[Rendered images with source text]
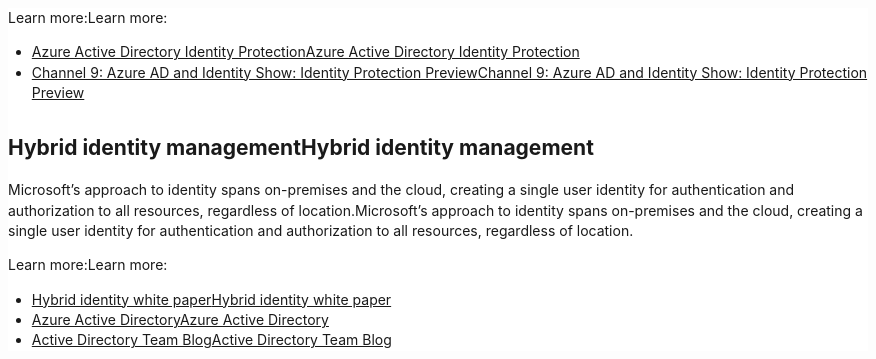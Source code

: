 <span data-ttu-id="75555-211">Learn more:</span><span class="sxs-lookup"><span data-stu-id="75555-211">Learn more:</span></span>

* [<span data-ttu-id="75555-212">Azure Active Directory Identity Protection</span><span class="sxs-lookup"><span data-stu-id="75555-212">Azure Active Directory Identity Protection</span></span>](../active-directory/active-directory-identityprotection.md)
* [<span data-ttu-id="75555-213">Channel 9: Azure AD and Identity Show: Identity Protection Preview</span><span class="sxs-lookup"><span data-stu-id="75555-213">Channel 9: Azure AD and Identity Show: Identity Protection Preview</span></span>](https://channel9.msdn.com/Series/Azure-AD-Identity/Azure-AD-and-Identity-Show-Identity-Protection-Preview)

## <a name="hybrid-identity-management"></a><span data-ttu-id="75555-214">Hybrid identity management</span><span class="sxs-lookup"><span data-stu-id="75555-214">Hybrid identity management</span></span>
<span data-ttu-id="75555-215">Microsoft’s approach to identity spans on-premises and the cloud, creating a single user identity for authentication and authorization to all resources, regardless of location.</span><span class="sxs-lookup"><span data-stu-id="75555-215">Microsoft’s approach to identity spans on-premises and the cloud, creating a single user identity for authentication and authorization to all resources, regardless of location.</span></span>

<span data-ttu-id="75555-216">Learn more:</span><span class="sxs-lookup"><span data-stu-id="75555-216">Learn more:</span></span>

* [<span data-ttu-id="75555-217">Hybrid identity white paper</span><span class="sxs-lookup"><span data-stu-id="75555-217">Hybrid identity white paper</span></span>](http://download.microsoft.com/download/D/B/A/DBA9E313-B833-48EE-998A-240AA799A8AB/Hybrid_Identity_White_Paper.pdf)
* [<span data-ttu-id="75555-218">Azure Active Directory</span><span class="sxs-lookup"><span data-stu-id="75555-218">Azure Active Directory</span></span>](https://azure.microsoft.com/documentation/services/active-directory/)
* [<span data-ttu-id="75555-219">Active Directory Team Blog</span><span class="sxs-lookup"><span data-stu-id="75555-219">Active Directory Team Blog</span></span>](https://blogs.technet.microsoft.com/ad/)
==
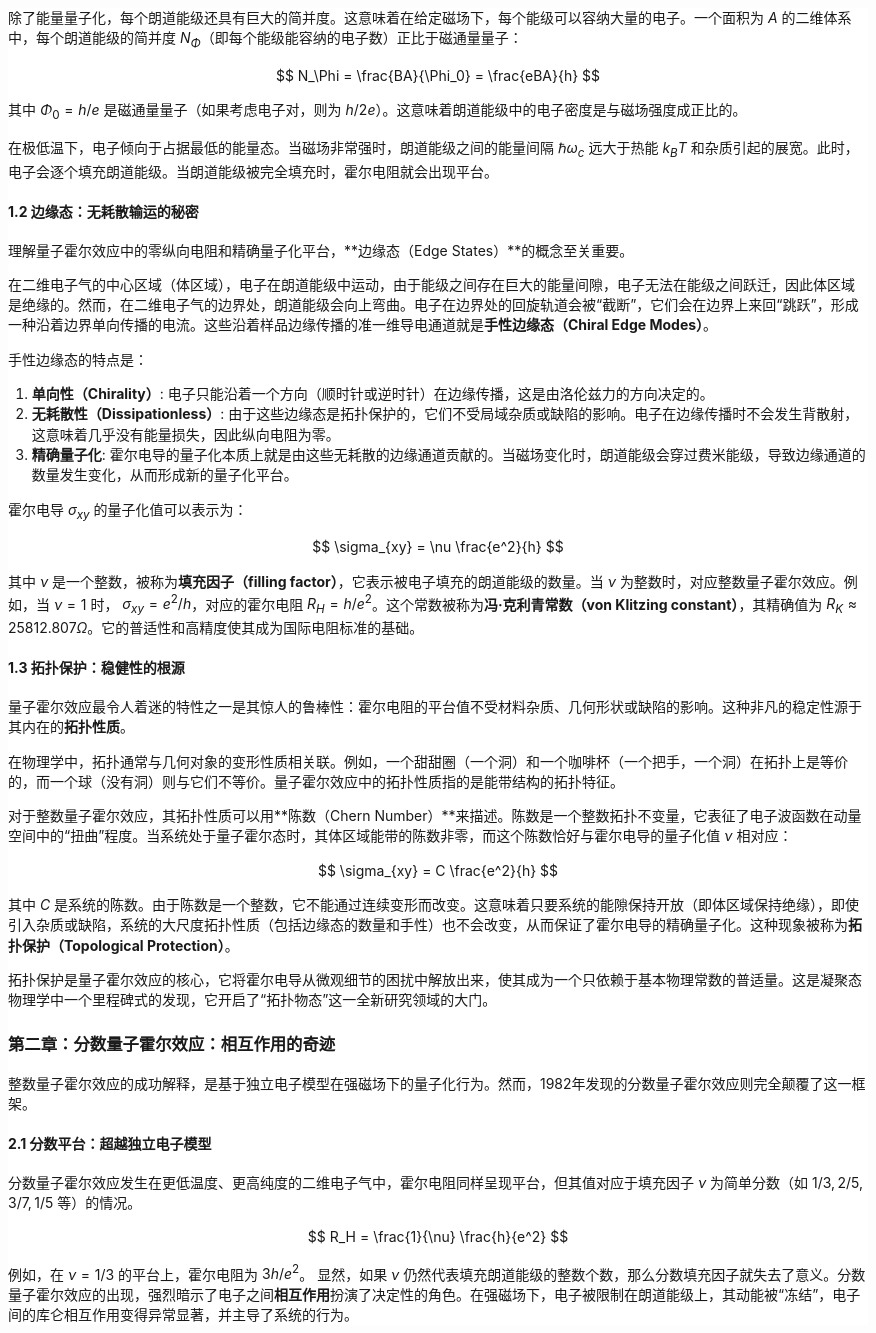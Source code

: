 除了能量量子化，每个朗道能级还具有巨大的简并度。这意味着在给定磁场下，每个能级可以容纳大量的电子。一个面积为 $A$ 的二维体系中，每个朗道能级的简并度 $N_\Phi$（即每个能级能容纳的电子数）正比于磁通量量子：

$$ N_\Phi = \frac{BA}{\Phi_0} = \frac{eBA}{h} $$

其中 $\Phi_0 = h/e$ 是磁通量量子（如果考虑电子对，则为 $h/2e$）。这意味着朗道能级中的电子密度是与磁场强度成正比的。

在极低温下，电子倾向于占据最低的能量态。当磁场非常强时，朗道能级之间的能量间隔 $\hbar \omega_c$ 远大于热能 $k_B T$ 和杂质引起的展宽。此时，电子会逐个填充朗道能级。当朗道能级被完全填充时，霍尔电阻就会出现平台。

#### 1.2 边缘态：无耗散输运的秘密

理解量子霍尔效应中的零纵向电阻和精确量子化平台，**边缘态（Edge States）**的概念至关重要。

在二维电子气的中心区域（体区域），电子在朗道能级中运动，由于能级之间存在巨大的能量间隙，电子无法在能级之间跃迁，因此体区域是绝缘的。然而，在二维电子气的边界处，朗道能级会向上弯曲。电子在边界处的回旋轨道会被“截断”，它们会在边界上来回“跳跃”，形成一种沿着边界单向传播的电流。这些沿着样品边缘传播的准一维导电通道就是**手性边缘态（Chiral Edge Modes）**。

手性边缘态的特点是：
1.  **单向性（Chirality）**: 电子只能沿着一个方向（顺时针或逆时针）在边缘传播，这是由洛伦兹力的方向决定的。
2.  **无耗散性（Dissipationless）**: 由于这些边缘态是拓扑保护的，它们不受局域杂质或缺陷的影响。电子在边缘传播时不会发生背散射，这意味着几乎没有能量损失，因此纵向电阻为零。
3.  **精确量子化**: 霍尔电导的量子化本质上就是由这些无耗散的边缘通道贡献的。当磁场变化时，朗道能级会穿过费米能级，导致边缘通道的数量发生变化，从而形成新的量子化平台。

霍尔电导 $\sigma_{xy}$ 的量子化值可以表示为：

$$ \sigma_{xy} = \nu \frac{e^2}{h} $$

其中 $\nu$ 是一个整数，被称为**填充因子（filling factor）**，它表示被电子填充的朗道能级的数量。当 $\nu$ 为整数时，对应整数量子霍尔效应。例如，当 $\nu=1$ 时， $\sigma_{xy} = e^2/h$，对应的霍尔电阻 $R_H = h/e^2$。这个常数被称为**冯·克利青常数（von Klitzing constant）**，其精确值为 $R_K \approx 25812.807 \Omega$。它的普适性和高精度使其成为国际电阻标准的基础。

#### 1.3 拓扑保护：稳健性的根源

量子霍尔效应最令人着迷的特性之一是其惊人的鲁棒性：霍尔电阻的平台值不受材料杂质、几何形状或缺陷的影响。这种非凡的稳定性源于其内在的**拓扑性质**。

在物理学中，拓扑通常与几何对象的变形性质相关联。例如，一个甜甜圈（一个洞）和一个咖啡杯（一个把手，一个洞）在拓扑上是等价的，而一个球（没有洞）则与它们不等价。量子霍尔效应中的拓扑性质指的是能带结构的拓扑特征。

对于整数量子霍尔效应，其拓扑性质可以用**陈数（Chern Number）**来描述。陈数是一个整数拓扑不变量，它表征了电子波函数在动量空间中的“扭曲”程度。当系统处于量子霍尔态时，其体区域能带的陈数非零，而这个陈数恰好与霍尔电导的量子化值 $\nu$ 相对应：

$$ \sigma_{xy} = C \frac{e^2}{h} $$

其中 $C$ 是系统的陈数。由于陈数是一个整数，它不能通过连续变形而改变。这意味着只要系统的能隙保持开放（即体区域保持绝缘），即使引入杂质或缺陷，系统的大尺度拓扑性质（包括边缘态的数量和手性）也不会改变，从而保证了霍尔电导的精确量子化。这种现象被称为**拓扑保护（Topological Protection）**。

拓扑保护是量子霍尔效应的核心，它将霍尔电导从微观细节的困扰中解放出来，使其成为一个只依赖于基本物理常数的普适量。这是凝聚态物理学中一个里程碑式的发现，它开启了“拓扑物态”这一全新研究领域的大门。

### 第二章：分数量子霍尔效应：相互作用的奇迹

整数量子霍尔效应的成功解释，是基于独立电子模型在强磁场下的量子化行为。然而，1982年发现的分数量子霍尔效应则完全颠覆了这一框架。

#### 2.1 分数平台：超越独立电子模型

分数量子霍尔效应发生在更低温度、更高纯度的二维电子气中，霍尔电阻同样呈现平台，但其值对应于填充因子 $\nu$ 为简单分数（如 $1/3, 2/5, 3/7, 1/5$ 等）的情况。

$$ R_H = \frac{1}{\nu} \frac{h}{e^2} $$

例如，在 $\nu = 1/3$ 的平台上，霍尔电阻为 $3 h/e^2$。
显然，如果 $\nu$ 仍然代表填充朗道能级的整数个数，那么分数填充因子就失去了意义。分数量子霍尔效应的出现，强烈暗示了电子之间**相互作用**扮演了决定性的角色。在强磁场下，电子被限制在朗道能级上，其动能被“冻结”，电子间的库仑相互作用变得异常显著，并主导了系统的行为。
---
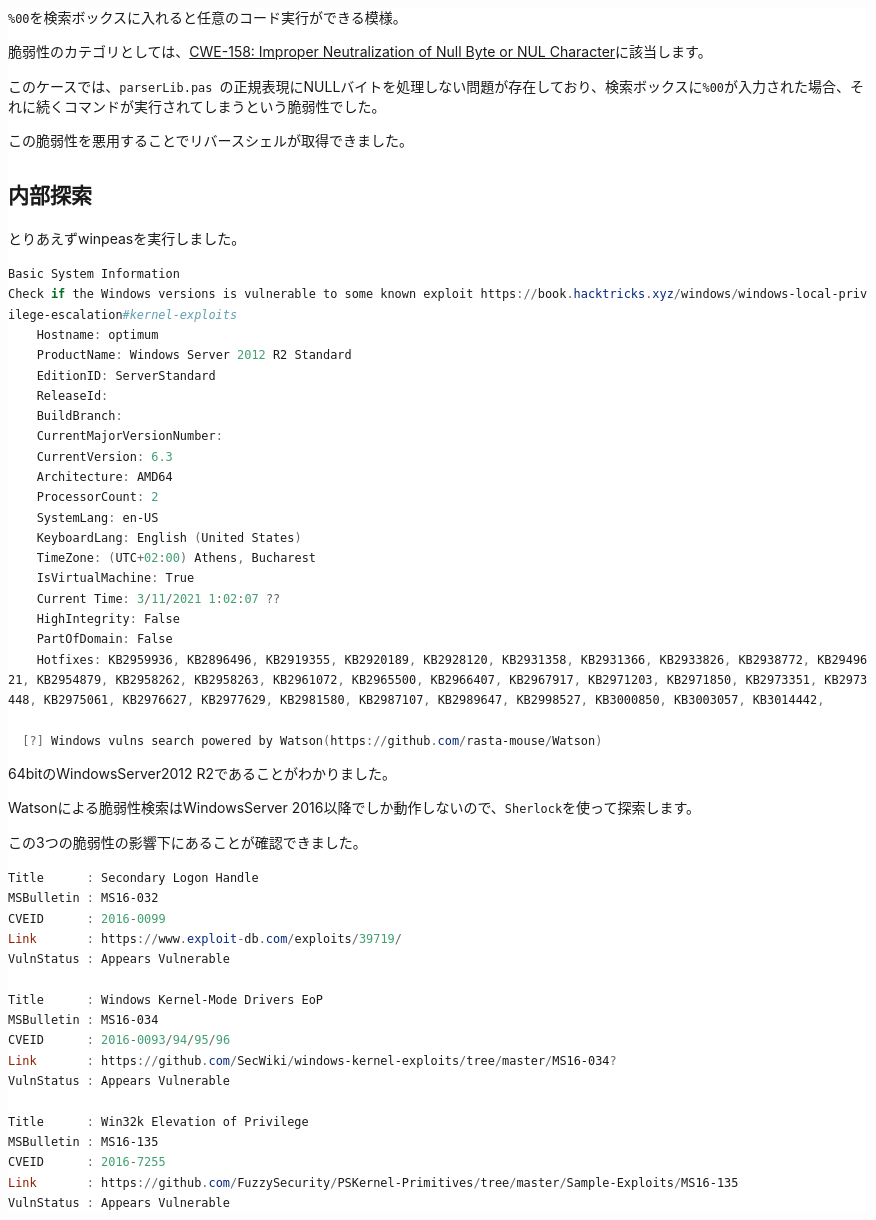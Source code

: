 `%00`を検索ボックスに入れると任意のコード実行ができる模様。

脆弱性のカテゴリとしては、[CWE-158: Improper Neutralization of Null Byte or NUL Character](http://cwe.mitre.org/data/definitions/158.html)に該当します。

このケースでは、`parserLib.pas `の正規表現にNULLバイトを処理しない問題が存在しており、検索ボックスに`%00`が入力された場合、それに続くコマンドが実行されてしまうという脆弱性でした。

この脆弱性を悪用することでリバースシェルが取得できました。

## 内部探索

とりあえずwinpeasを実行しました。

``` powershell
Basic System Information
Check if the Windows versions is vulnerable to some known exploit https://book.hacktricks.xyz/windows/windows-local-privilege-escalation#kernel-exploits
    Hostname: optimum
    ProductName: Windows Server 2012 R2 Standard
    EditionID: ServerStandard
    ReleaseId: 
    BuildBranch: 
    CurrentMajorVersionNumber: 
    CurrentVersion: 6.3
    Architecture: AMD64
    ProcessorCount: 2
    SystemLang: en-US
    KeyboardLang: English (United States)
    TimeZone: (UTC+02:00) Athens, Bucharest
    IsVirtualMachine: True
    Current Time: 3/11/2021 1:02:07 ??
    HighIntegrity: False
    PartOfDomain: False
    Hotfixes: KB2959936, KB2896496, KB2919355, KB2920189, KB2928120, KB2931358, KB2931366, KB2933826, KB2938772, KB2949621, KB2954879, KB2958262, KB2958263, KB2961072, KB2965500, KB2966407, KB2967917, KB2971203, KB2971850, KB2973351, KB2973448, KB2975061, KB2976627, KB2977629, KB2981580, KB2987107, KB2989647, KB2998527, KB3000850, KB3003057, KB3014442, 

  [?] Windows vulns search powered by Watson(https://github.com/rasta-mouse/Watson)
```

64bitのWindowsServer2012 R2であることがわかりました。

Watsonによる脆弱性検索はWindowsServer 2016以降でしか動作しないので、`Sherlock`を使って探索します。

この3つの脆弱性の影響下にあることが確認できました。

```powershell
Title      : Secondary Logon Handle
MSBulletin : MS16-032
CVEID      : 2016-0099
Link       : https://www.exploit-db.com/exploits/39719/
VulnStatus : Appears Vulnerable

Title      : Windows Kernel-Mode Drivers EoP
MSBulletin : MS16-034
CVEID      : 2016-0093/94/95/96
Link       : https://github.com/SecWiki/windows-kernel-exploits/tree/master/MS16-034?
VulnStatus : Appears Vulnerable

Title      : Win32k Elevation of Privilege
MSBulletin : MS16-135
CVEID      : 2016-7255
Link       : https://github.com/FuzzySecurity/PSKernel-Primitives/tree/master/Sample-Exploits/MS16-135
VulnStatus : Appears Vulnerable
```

## Assignment
Search the entries for the word "CVEID" and copy every line that has it.

## Your solution
CVEID      : 2016-0099
CVEID      : 2016-0093/94/95/96
CVEID      : 2016-7255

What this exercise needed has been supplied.